> WORK TO COMPLETE: In the entries, find all lines that hold the word "изменить" and copy them.

Rendered images with source text
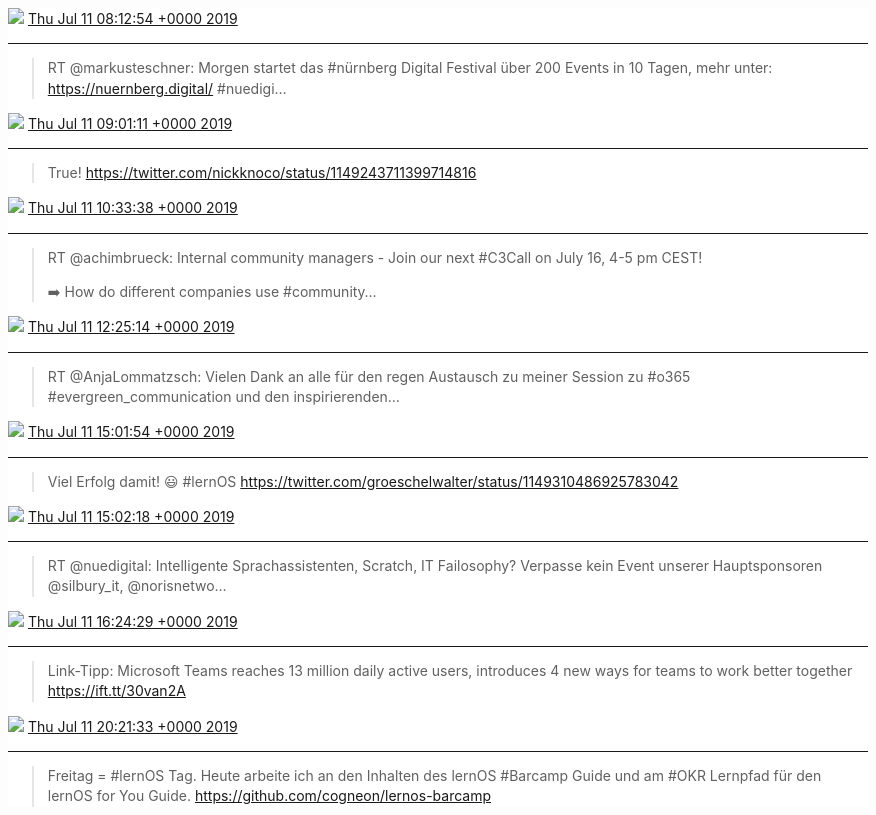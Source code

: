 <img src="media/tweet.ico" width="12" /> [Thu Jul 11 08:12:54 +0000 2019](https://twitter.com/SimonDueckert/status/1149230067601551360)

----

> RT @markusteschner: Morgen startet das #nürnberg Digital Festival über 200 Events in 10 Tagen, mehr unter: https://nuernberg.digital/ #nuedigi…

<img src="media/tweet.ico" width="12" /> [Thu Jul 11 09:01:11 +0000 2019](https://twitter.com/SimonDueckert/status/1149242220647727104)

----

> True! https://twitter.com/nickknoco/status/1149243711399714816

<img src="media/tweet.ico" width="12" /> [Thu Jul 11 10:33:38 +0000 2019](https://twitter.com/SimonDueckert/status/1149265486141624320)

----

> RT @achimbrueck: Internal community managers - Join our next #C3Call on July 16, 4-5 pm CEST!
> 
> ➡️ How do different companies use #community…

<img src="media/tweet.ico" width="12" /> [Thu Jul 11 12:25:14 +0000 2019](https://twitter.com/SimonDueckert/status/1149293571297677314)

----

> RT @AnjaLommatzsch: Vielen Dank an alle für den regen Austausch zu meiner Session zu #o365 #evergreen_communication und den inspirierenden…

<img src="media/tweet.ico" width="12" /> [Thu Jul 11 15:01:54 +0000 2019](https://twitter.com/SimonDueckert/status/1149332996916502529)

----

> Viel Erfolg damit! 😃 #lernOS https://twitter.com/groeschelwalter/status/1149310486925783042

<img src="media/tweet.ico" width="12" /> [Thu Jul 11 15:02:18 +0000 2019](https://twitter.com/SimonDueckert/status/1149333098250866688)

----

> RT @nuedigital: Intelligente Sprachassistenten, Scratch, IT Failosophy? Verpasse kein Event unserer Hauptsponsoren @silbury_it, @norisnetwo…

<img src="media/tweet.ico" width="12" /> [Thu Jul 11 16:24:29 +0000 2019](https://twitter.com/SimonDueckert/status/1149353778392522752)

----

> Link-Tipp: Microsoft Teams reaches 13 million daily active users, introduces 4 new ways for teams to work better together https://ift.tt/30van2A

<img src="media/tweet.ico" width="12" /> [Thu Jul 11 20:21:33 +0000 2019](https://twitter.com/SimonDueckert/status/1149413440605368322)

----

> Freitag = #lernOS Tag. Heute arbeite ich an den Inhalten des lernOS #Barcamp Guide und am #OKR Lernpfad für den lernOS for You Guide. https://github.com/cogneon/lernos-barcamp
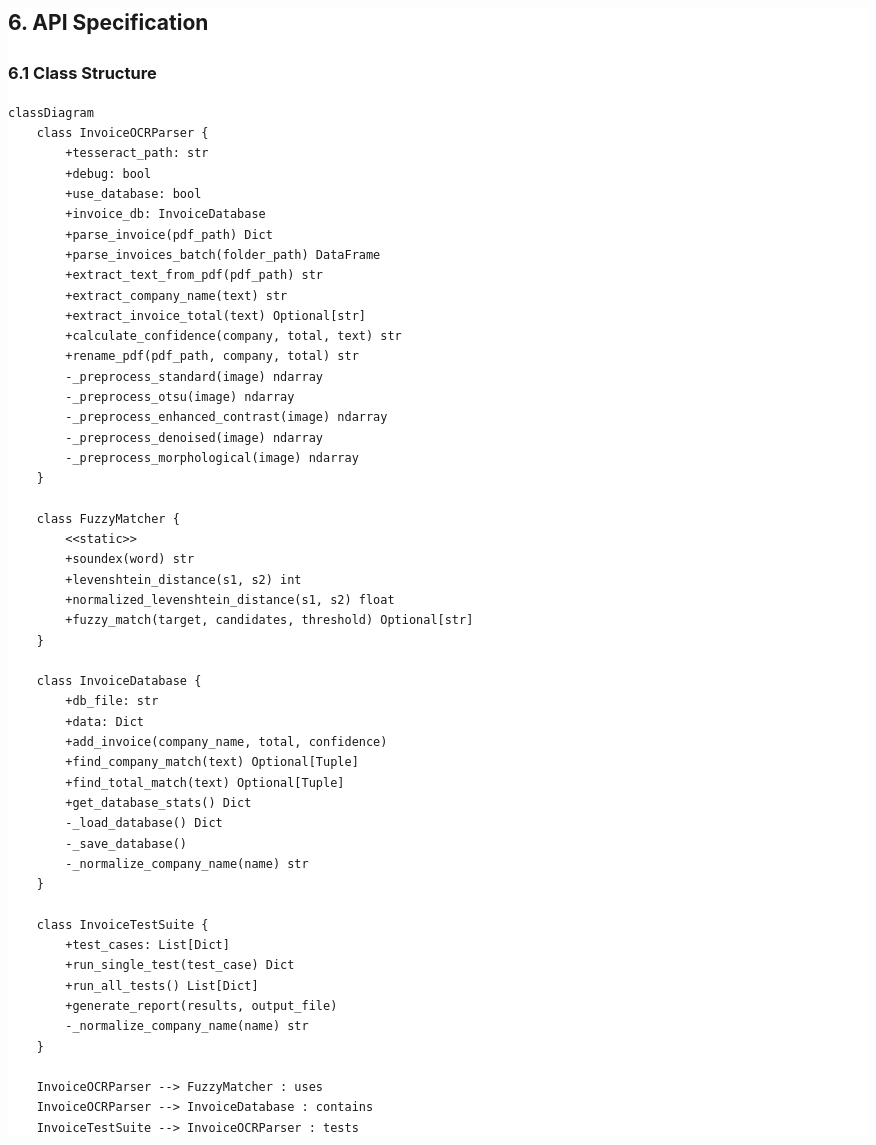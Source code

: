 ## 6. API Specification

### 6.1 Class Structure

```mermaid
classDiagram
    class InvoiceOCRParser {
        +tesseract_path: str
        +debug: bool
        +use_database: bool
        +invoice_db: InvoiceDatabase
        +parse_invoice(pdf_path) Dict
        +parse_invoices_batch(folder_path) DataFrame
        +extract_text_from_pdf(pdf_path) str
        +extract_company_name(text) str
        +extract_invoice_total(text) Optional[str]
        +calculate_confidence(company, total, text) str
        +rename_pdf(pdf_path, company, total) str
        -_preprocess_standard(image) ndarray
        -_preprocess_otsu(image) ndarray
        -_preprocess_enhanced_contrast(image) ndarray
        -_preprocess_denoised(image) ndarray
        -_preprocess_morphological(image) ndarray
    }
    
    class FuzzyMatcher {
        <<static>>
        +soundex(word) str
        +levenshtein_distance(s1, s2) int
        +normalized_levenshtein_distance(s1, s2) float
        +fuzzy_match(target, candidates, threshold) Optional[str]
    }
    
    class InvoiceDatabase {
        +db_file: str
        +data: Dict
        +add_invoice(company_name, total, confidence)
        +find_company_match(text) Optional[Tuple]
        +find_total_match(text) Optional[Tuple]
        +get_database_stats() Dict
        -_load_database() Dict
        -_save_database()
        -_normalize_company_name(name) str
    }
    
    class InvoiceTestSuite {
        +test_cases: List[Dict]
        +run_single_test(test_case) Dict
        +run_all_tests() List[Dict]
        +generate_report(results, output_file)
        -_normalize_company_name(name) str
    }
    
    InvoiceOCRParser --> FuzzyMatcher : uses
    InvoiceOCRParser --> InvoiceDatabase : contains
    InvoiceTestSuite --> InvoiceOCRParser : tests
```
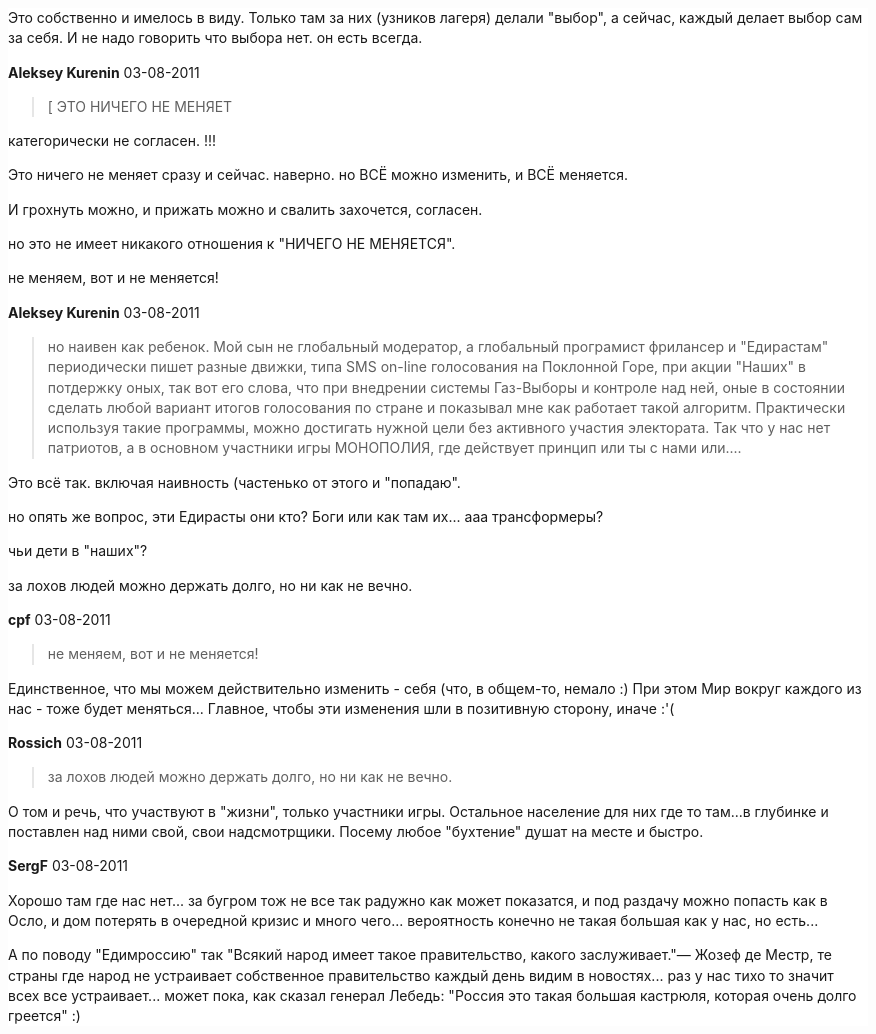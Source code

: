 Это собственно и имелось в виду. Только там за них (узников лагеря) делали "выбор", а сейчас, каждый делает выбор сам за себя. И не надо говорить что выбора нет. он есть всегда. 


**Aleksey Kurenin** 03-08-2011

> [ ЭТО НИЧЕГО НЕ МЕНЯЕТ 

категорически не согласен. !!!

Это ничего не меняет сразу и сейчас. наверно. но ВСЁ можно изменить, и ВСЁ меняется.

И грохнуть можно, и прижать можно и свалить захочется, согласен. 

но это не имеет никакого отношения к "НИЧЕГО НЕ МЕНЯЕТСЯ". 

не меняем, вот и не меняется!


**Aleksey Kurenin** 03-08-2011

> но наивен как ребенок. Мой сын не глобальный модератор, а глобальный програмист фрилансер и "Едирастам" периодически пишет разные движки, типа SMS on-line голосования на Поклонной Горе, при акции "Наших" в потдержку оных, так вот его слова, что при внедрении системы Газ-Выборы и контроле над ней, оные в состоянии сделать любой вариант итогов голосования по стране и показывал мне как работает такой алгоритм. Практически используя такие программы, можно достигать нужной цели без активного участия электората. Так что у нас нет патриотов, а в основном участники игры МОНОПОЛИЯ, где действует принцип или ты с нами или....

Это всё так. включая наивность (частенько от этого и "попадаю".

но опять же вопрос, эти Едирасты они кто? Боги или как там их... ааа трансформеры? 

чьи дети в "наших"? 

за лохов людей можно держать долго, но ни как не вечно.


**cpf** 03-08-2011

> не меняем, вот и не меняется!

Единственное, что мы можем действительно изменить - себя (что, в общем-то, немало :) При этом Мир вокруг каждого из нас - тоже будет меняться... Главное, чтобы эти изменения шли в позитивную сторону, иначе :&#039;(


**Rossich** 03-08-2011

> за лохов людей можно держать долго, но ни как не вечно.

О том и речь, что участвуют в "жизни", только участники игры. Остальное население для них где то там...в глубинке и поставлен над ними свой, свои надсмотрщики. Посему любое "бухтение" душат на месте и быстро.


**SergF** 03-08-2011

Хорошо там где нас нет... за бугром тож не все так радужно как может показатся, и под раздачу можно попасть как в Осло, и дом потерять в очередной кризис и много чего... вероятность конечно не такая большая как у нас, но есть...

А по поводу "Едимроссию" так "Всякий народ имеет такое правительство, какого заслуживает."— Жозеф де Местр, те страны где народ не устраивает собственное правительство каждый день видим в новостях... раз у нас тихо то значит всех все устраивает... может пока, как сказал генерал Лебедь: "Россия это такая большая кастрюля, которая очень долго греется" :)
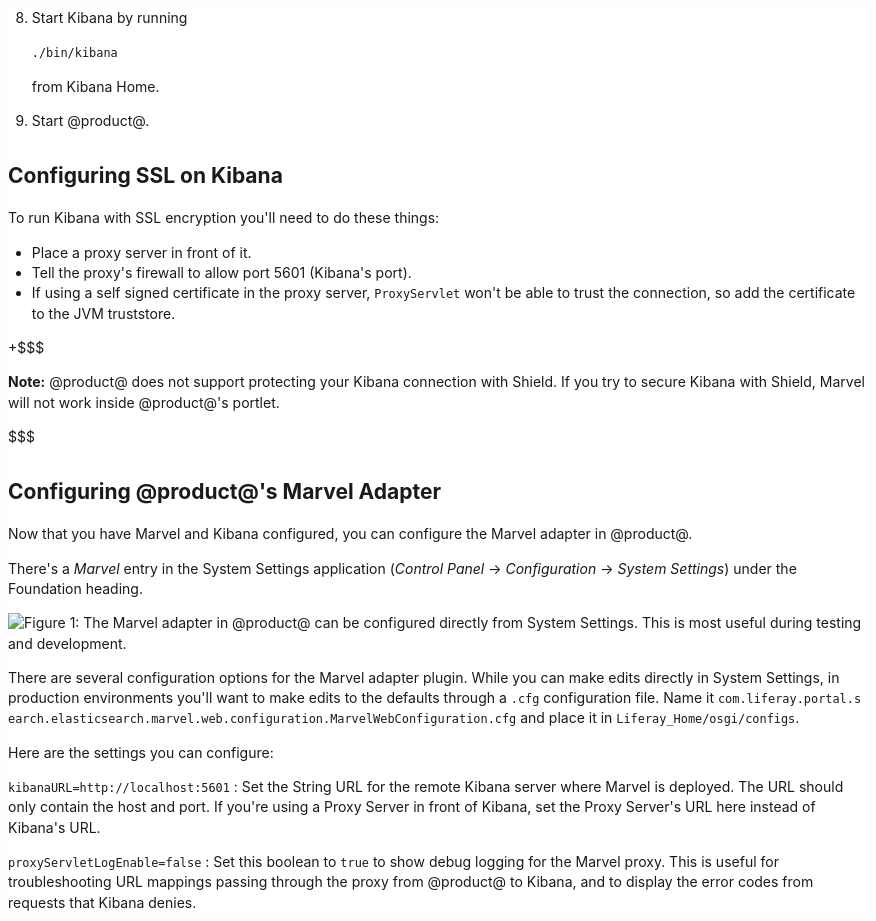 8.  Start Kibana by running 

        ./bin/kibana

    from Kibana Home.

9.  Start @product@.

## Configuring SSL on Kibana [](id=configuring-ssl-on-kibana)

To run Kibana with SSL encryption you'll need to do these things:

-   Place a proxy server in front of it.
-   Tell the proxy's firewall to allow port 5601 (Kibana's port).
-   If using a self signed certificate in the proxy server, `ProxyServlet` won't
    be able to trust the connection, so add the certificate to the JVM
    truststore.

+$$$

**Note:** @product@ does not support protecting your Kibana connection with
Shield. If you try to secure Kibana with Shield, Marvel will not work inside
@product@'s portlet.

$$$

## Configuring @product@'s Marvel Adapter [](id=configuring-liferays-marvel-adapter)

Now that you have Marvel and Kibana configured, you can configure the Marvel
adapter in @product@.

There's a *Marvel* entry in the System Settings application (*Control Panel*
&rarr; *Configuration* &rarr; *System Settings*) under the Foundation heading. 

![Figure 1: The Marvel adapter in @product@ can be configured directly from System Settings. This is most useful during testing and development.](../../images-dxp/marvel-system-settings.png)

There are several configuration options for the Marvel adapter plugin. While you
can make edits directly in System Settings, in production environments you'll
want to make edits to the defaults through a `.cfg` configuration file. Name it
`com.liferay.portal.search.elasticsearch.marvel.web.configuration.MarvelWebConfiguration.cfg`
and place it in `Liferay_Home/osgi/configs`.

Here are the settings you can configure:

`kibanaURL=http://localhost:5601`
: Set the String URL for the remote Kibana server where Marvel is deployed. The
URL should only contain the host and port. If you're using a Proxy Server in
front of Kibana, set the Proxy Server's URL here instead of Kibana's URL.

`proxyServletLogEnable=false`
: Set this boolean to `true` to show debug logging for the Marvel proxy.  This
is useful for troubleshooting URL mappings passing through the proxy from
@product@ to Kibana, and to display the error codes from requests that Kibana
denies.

> WRITTEN SOLUTION:
Это ничего не меняет сразу и сейчас. наверно. но ВСЁ можно изменить, и ВСЁ меняется.
Единственное, что мы можем действительно изменить - себя (что, в общем-то, немало :) При этом Мир вокруг каждого из нас - тоже будет меняться... Главное, чтобы эти изменения шли в позитивную сторону, иначе :&#039;(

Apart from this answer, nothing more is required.